Judge Erich Asperschlager never uses his hands...for anything.
One mom will do anything to win.
Being a modern single mother is tough. In the past, moms were expected only to work full time, shop, clean, and help with homework. Now, thanks to Soccer Mom, their kids are going to start expecting them to dress up like famous Italian soccer stars and coach their team to the championship. Thanks a lot.
Facts of the Case
Wendy (Missi Pyle, Charlie and the Chocolate Factory) is having a hard time keeping it all together after the death of her husband. The worst part is that she's afraid her oldest daughter Becca (Emily Osment, Hannah Montana) is slipping away. Besides having trouble at school, Becca's threatening to quit the one thing she's always loved: soccer. Then a bright ray comes in the form of Lorenzo Vincenzo (Dan Cortese, MTV Sports), an Italian soccer legend who has agreed to coach the girls' soccer team up to the regional finals. It's a dream come true for the teenagers, but when Wendy discovers that Vincenzo has no intention of coaching the team she does the only thing she can think of to keep her daughter from suffering yet another disappointment: She gets an FX-expert pal to make her up to look like Vincenzo so she can coach in his place. Makes sense, right?

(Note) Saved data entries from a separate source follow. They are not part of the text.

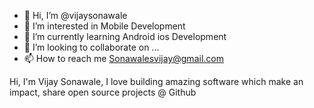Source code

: - 👋 Hi, I’m @vijaysonawale
- 👀 I’m interested in Mobile Development
- 🌱 I’m currently learning Android ios Development
- 💞️ I’m looking to collaborate on ...
- 📫 How to reach me Sonawalesvijay@gmail.com


Hi, I'm Vijay Sonawale, I love building amazing software which make an impact, share open source projects @ Github

   

<!---
vijaysonawale/vijaysonawale is a ✨ special ✨ repository because its `README.md` (this file) appears on your GitHub profile.
You can click the Preview link to take a look at your changes.
--->
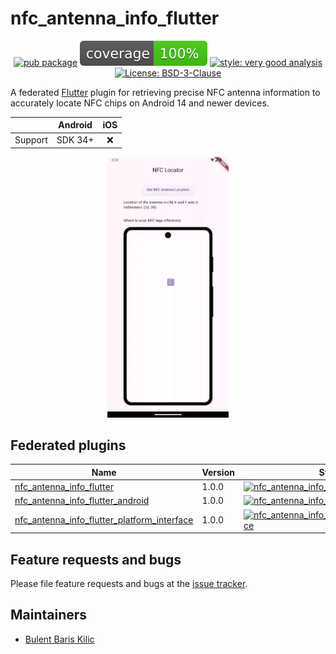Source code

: # nfc_antenna_info_flutter

<div align="center">

[![pub package][nfc_antenna_info_flutter_pub_dev_badge]][nfc_antenna_info_flutter_pub_dev]
![coverage][coverage_badge]
[![style: very good analysis][very_good_analysis_badge]][very_good_analysis_link]
[![License: BSD-3-Clause][license_badge]][license_link]

</div>

A federated [Flutter][flutter_dev_link] plugin for retrieving precise NFC antenna information to
accurately
locate NFC chips on Android 14 and newer devices.

<div align="center">

|         | Android | iOS |
|:-------:|:-------:|:---:|
| Support | SDK 34+ |  ❌  |

<img src="https://github.com/BBarisKilic/Nfc-Antenna-Info-Flutter/blob/main/nfc_antenna_info_flutter/art/nfc_antenna_info_flutter_gif_1.gif?raw=true" width="194">

</div>

## Federated plugins

| Name                                                                                            | Version | Status                                                                                                                                                                      |
|-------------------------------------------------------------------------------------------------|---------|-----------------------------------------------------------------------------------------------------------------------------------------------------------------------------|
| [nfc_antenna_info_flutter][nfc_antenna_info_flutter_link]                                       | 1.0.0   | [![nfc_antenna_info_flutter][nfc_antenna_info_flutter_build_status_badge]][nfc_antenna_info_flutter_workflow_link]                                                          |
| [nfc_antenna_info_flutter_android][nfc_antenna_info_flutter_android_link]                       | 1.0.0   | [![nfc_antenna_info_flutter_android][nfc_antenna_info_flutter_android_build_status_badge]][nfc_antenna_info_flutter_android_workflow_link]                                  |
| [nfc_antenna_info_flutter_platform_interface][nfc_antenna_info_flutter_platform_interface_link] | 1.0.0   | [![nfc_antenna_info_flutter_platform_interface][nfc_antenna_info_flutter_platform_interface_build_status_badge]][nfc_antenna_info_flutter_platform_interface_workflow_link] |

## Feature requests and bugs

Please file feature requests and bugs at the [issue tracker][nfc_antenna_info_flutter_issue_link].

## Maintainers

- [Bulent Baris Kilic][maintainer_one_link]

[nfc_antenna_info_flutter_pub_dev_badge]: https://img.shields.io/pub/v/nfc_antenna_info_flutter.svg

[nfc_antenna_info_flutter_pub_dev]: https://pub.dev/packages/nfc_antenna_info_flutter

[coverage_badge]: nfc_antenna_info_flutter/coverage_badge.svg

[license_badge]: https://img.shields.io/badge/license-BSD--3--Clause-blue.svg

[license_link]: https://opensource.org/license/BSD-3-Clause

[very_good_analysis_badge]: https://img.shields.io/badge/style-very_good_analysis-B22C89.svg

[very_good_analysis_link]: https://pub.dev/packages/very_good_analysis

[bbk_development_link]: https://github.com/BBKDevelopment

[flutter_dev_link]: https://flutter.dev/

[nfc_antenna_info_flutter_link]: https://github.com/BBarisKilic/Nfc-Antenna-Info-Flutter/tree/main/nfc_antenna_info_flutter

[nfc_antenna_info_flutter_build_status_badge]: https://github.com/BBarisKilic/Nfc-Antenna-Info-Flutter/actions/workflows/nfc_antenna_info_flutter.yaml/badge.svg

[nfc_antenna_info_flutter_workflow_link]: https://github.com/BBarisKilic/Nfc-Antenna-Info-Flutter/actions/workflows/nfc_antenna_info_flutter.yaml

[nfc_antenna_info_flutter_android_link]: https://github.com/BBarisKilic/Nfc-Antenna-Info-Flutter/tree/main/nfc_antenna_info_flutter_android

[nfc_antenna_info_flutter_android_build_status_badge]: https://github.com/BBarisKilic/Nfc-Antenna-Info-Flutter/actions/workflows/nfc_antenna_info_flutter_android.yaml/badge.svg

[nfc_antenna_info_flutter_android_workflow_link]: https://github.com/BBarisKilic/Nfc-Antenna-Info-Flutter/actions/workflows/nfc_antenna_info_flutter_android.yaml

[nfc_antenna_info_flutter_platform_interface_link]: https://github.com/BBarisKilic/Nfc-Antenna-Info-Flutter/tree/main/nfc_antenna_info_flutter_platform_interface

[nfc_antenna_info_flutter_platform_interface_build_status_badge]: https://github.com/BBarisKilic/Nfc-Antenna-Info-Flutter/actions/workflows/nfc_antenna_info_flutter_platform_interface.yaml/badge.svg

[nfc_antenna_info_flutter_platform_interface_workflow_link]: https://github.com/BBarisKilic/Nfc-Antenna-Info-Flutter/actions/workflows/nfc_antenna_info_flutter_platform_interface.yaml

[nfc_antenna_info_flutter_issue_link]: https://github.com/BBarisKilic/Nfc-Antenna-Info-Flutter/issues

[maintainer_one_link]: https://github.com/BBarisKilic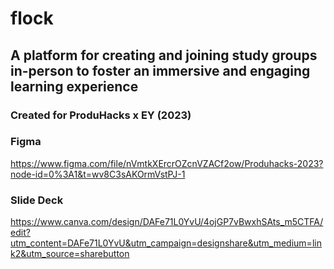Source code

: # flock
## A platform for creating and joining study groups in-person to foster an immersive and engaging learning experience
### Created for ProduHacks x EY (2023)

### Figma
https://www.figma.com/file/nVmtkXErcrOZcnVZACf2ow/Produhacks-2023?node-id=0%3A1&t=wv8C3sAKOrmVstPJ-1

### Slide Deck
https://www.canva.com/design/DAFe71L0YvU/4ojGP7vBwxhSAts_m5CTFA/edit?utm_content=DAFe71L0YvU&utm_campaign=designshare&utm_medium=link2&utm_source=sharebutton


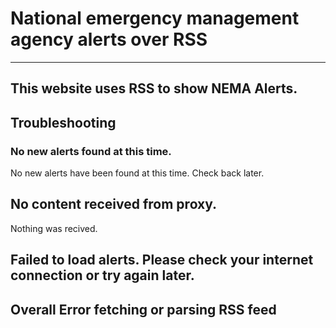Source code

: # National emergency management agency alerts over RSS
--- 
This website uses RSS to show NEMA Alerts. 
---
## Troubleshooting
### No new alerts found at this time.
No new alerts have been found at this time. Check back later.
## No content received from proxy.
Nothing was recived.
## Failed to load alerts. Please check your internet connection or try again later.
Overall Error fetching or parsing RSS feed
---
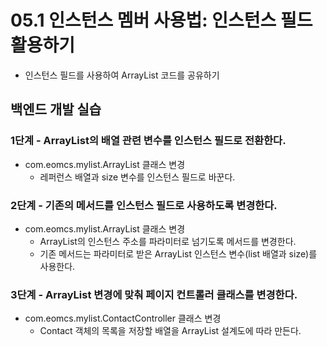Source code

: # 05.1 인스턴스 멤버 사용법: 인스턴스 필드 활용하기

- 인스턴스 필드를 사용하여 ArrayList 코드를 공유하기

## 백엔드 개발 실습

### 1단계 - ArrayList의 배열 관련 변수를 인스턴스 필드로 전환한다.

- com.eomcs.mylist.ArrayList 클래스 변경
  - 레퍼런스 배열과 size 변수를 인스턴스 필드로 바꾼다.

### 2단계 - 기존의 메서드를 인스턴스 필드로 사용하도록 변경한다.

- com.eomcs.mylist.ArrayList 클래스 변경
  - ArrayList의 인스턴스 주소를 파라미터로 넘기도록 메서드를 변경한다.
  - 기존 메서드는 파라미터로 받은 ArrayList 인스턴스 변수(list 배열과 size)를 사용한다.

### 3단계 - ArrayList 변경에 맞춰 페이지 컨트롤러 클래스를 변경한다.

- com.eomcs.mylist.ContactController 클래스 변경
  - Contact 객체의 목록을 저장할 배열을 ArrayList 설계도에 따라 만든다.
  






#
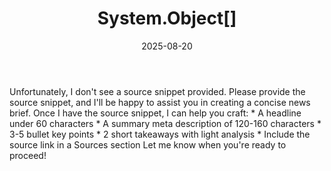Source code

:﻿---
title: System.Object[]
date: '2025-08-20'
category: Markets
summary: ''
slug: systemobject
source_urls:
- ''
seo:
  title: System.Object[] | Hash n Hedge
  description: ''
  keywords:
  - news
  - markets
  - brief
---

Unfortunately, I don't see a source snippet provided. Please provide the source snippet, and I'll be happy to assist you in creating a concise news brief.  Once I have the source snippet, I can help you craft:  * A headline under 60 characters * A summary meta description of 120-160 characters * 3-5 bullet key points * 2 short takeaways with light analysis * Include the source link in a Sources section  Let me know when you're ready to proceed! 
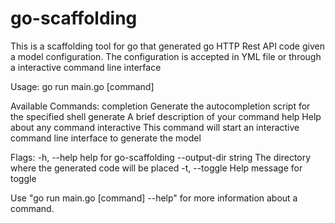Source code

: # go-scaffolding

This is a scaffolding tool for go that generated go HTTP Rest API code given a model configuration. The configuration is accepted in YML file or through a interactive command line interface

Usage:
  go run main.go [command]

Available Commands:
  completion  Generate the autocompletion script for the specified shell
  generate    A brief description of your command
  help        Help about any command
  interactive This command will start an interactive command line interface to generate the model

Flags:
  -h, --help                help for go-scaffolding
      --output-dir string   The directory where the generated code will be placed
  -t, --toggle              Help message for toggle

Use "go run main.go [command] --help" for more information about a command.

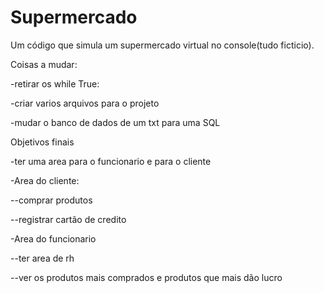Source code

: # Supermercado
Um código que simula um supermercado virtual no console(tudo ficticio).


Coisas a mudar:

-retirar os while True:

-criar varios arquivos para o projeto

-mudar o banco de dados de um txt para uma SQL


Objetivos finais

-ter uma area para o funcionario e para o cliente

-Area do cliente:


--comprar produtos

--registrar cartão de credito

-Area do funcionario


--ter area de rh

--ver os produtos mais comprados e produtos que mais dão lucro
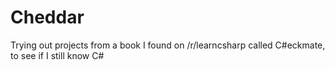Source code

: # Cheddar
Trying out projects from a book I found on /r/learncsharp called C#eckmate, to see if I still know C# 
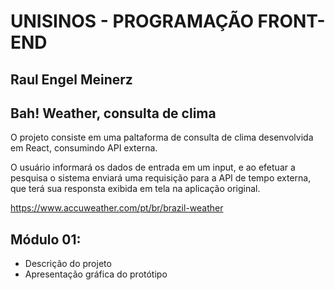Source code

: # UNISINOS - PROGRAMAÇÃO FRONT-END
## Raul Engel Meinerz

## Bah! Weather, consulta de clima
O projeto consiste em uma paltaforma de consulta de clima desenvolvida em React, consumindo API externa.

O usuário informará os dados de entrada em um input, e ao efetuar a pesquisa o sistema enviará uma requisição para a API de tempo externa, que terá sua responsta exibida em tela na aplicação original.

https://www.accuweather.com/pt/br/brazil-weather

## Módulo 01: 
- Descrição do projeto
- Apresentação gráfica do protótipo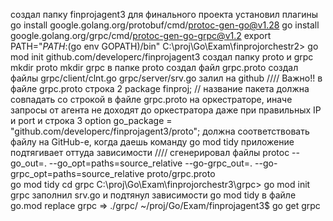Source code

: создал папку finprojagent3 для финального проекта
установил плагины
go install google.golang.org/protobuf/cmd/protoc-gen-go@v1.28
go install google.golang.org/grpc/cmd/protoc-gen-go-grpc@v1.2
export PATH="$PATH:$(go env GOPATH)/bin"
C:\proj\Go\Exam\finprojorchestr2> go mod init github.com/developerc/finprojagent3
создал папку proto и grpc
mkdir proto
mkdir grpc
в папке proto создал файл grpc.proto
создал файлы 
grpc/client/clnt.go
grpc/server/srv.go
залил на github
////
Важно!! в файле grpc.proto строка 2
package finproj; // название пакета
должна совпадать со строкой в файле grpc.proto на оркестраторе, иначе запросы от агента не доходят до оркестратора даже при правильных IP и port
и строка 3
option go_package = "github.com/developerc/finprojagent3/proto";
должна соответствовать файлу на GitHub-e, когда даешь команду   go mod tidy   приложение подтягивает оттуда зависимости
////
сгенерировал файлы
protoc --go_out=. --go_opt=paths=source_relative     --go-grpc_out=. --go-grpc_opt=paths=source_relative     proto/grpc.proto  
go mod tidy
cd grpc
C:\proj\Go\Exam\finprojorchestr3\grpc> go mod init grpc
заполнил srv.go и подтянул зависимости
go mod tidy
в файле go.mod
replace grpc => ./grpc/
~/proj/Go/Exam/finprojagent3$ go get grpc
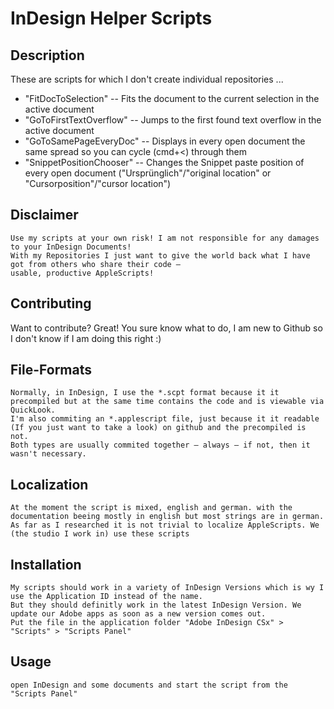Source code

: InDesign Helper Scripts
=============

Description
-------


These are scripts for which I don't create individual repositories ...

* "FitDocToSelection" -- Fits the document to the current selection in the active document
* "GoToFirstTextOverflow" -- Jumps to the first found text overflow in the active document
* "GoToSamePageEveryDoc" -- Displays in every open document the same spread so you can cycle (cmd+<) through them
* "SnippetPositionChooser" -- Changes the Snippet paste position of every open document ("Ursprünglich"/"original location" or "Cursorposition"/"cursor location")


Disclaimer
-----
	Use my scripts at your own risk! I am not responsible for any damages to your InDesign Documents!
	With my Repositories I just want to give the world back what I have got from others who share their code – 
    usable, productive AppleScripts!

Contributing
------------
Want to contribute? Great! You sure know what to do, I am new to Github so I don't know if I am doing this right :)

File-Formats
-----------
    Normally, in InDesign, I use the *.scpt format because it it precompiled but at the same time contains the code and is viewable via QuickLook. 
    I'm also commiting an *.applescript file, just because it it readable (If you just want to take a look) on github and the precompiled is not.
    Both types are usually commited together – always – if not, then it wasn't necessary.
    
Localization
-----------
    At the moment the script is mixed, english and german. with the documentation beeing mostly in english but most strings are in german.
    As far as I researched it is not trivial to localize AppleScripts. We (the studio I work in) use these scripts

Installation
-----------
	My scripts should work in a variety of InDesign Versions which is wy I use the Application ID instead of the name.
	But they should definitly work in the latest InDesign Version. We update our Adobe apps as soon as a new version comes out.
    Put the file in the application folder "Adobe InDesign CSx" > "Scripts" > "Scripts Panel"

Usage
-----
    open InDesign and some documents and start the script from the "Scripts Panel"

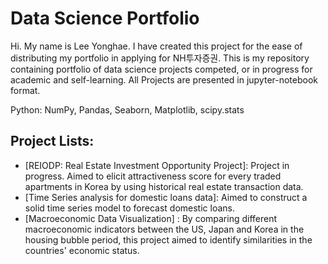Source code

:# Data Science Portfolio 

Hi. My name is Lee Yonghae. I have created this project for the ease of distributing my portfolio in applying for NH투자증권. This is my repository containing portfolio of data science projects competed, or in progress for academic and self-learning. 
All Projects are presented in jupyter-notebook format.

Python: NumPy, Pandas, Seaborn, Matplotlib, scipy.stats 

## Project Lists: 
- [REIODP: Real Estate Investment Opportunity Project]: Project in progress. Aimed to elicit attractiveness score for every traded apartments in Korea by using historical real estate transaction data.  
- [Time Series analysis for domestic loans data]: Aimed to construct a solid time series model to forecast domestic loans. 
- [Macroeconomic Data Visualization] : By comparing different macroeconomic indicators between the US, Japan and Korea in the housing bubble period, this project aimed to identify similarities in the countries' economic status. 
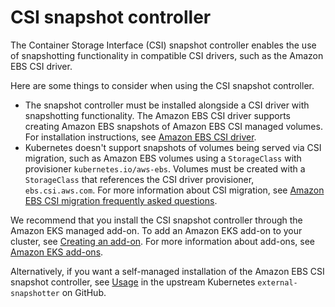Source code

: # CSI snapshot controller<a name="csi-snapshot-controller"></a>

The Container Storage Interface \(CSI\) snapshot controller enables the use of snapshotting functionality in compatible CSI drivers, such as the Amazon EBS CSI driver\.

Here are some things to consider when using the CSI snapshot controller\. 
+ The snapshot controller must be installed alongside a CSI driver with snapshotting functionality\. The Amazon EBS CSI driver supports creating Amazon EBS snapshots of Amazon EBS CSI managed volumes\. For installation instructions, see [Amazon EBS CSI driver](ebs-csi.md)\.
+ Kubernetes doesn't support snapshots of volumes being served via CSI migration, such as Amazon EBS volumes using a `StorageClass` with provisioner `kubernetes.io/aws-ebs`\. Volumes must be created with a `StorageClass` that references the CSI driver provisioner, `ebs.csi.aws.com`\. For more information about CSI migration, see [Amazon EBS CSI migration frequently asked questions](ebs-csi-migration-faq.md)\.

We recommend that you install the CSI snapshot controller through the Amazon EKS managed add\-on\. To add an Amazon EKS add\-on to your cluster, see [Creating an add\-on](managing-add-ons.md#creating-an-add-on)\. For more information about add\-ons, see [Amazon EKS add\-ons](eks-add-ons.md)\.

Alternatively, if you want a self\-managed installation of the Amazon EBS CSI snapshot controller, see [Usage](https://github.com/kubernetes-csi/external-snapshotter/blob/master/README.md#usage) in the upstream Kubernetes `external-snapshotter` on GitHub\.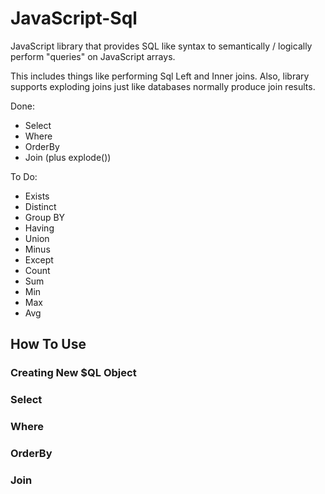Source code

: # JavaScript-Sql
JavaScript library that provides SQL like syntax to semantically / logically perform "queries" on JavaScript arrays.

This includes things like performing Sql Left and Inner joins. Also, library supports exploding joins just like databases normally produce join results.

Done:
+ Select
+ Where
+ OrderBy
+ Join (plus explode())

To Do: 
+ Exists
+ Distinct
+ Group BY
+ Having
+ Union
+ Minus
+ Except
+ Count
+ Sum
+ Min
+ Max
+ Avg

## How To Use

### Creating New $QL Object

### Select

### Where

### OrderBy

### Join

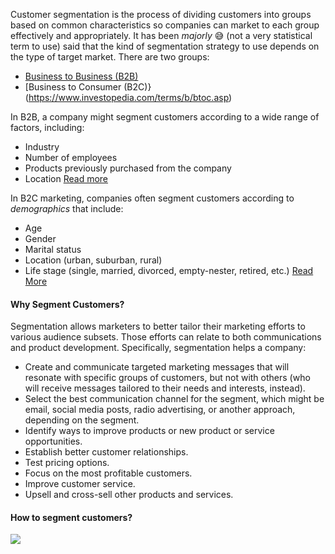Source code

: 
Customer segmentation is the process of dividing customers into groups based on common characteristics so companies can market to each group effectively and appropriately.
It has been _majorly_ :sweat_smile: (not a very statistical term to use)  said that the kind of segmentation strategy to use depends on the type of target market. There are two groups:
* [Business to Business (B2B)](https://www.investopedia.com/terms/b/btob.asp)
* [Business to Consumer (B2C)}(https://www.investopedia.com/terms/b/btoc.asp)


In B2B, a company might segment customers according to a wide range of factors, including:

* Industry
* Number of employees
* Products previously purchased from the company
* Location
[Read more](https://surveysparrow.com/blog/customer-segmentation-examples/#subsection1)

In B2C marketing, companies often segment customers according to _demographics_ that include:

* Age
* Gender
* Marital status
* Location (urban, suburban, rural)
* Life stage (single, married, divorced, empty-nester, retired, etc.)
[Read More](https://profiletree.com/customer-segmentation/)

#### Why Segment Customers?
Segmentation allows marketers to better tailor their marketing efforts to various audience subsets. Those efforts can relate to both communications and product development. Specifically, segmentation helps a company:

* Create and communicate targeted marketing messages that will resonate with specific groups of customers, but not with others (who will receive messages tailored to their needs and interests, instead).
* Select the best communication channel for the segment, which might be email, social media posts, radio advertising, or another approach, depending on the segment. 
* Identify ways to improve products or new product or service opportunities.
* Establish better customer relationships.
* Test pricing options.
* Focus on the most profitable customers.
* Improve customer service.
* Upsell and cross-sell other products and services.

#### How to segment customers?

![](https://paragraphs.com/wp-content/uploads/2017/09/product-segmentation.png)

Soccer Mom is the first movie I've ever seen that is presented, in part, by Ladies' Home Journal magazine. It's not, however, the first to feature either a parent going to comic extremes to help their kid or a new coach helping a subpar team win a championship, though it may be one of the few that does both.
Soccer Mom is like a cross between Mrs. Doubtfire, The Karate Kid, and Boys Don't Cry. Though it hits all the "family movie" notes—parents and children reconciled, obstacles overcome, and life lessons out the wazoo—it also has a weirdness factor other films in the genre can't touch. I know it's probably hypocritical and sexist to think that Robin Williams playing an elderly British woman is hilarious while Missi Pyle playing a hirsute Italian guy is creepy, but I kind of do.
My problem with Pyle as a dude isn't her performance. She's quite good. The problem is that her makeup puts her in an uncanny valley between "she" and "he" where "she" doesn't look enough like the "he" she's supposed to be. As expected, one of the big early scenes is Wendy's first transformation into Lorenzo, complete with music, cross-cuts, shots of her only from the back. And when her friends are finally done and we see her for the first time…well, she looks more like a computer projection of what Wendy and Lorenzo's child would look like than she does Lorenzo himself. It's not a knock against the people who worked hard to make the prosthetics. It's just true. The less-than-canny likeness becomes a problem for the film later on. Even if you accept the "disguise movie" fiction that a transformation that would take eight hours in a make-up chair can be done in five minutes in the back of a mini-van, Soccer Mom relies on a series of mistaken identity gags where the real Lorenzo and the fake one are in the same place at the same time and no one can tell the difference.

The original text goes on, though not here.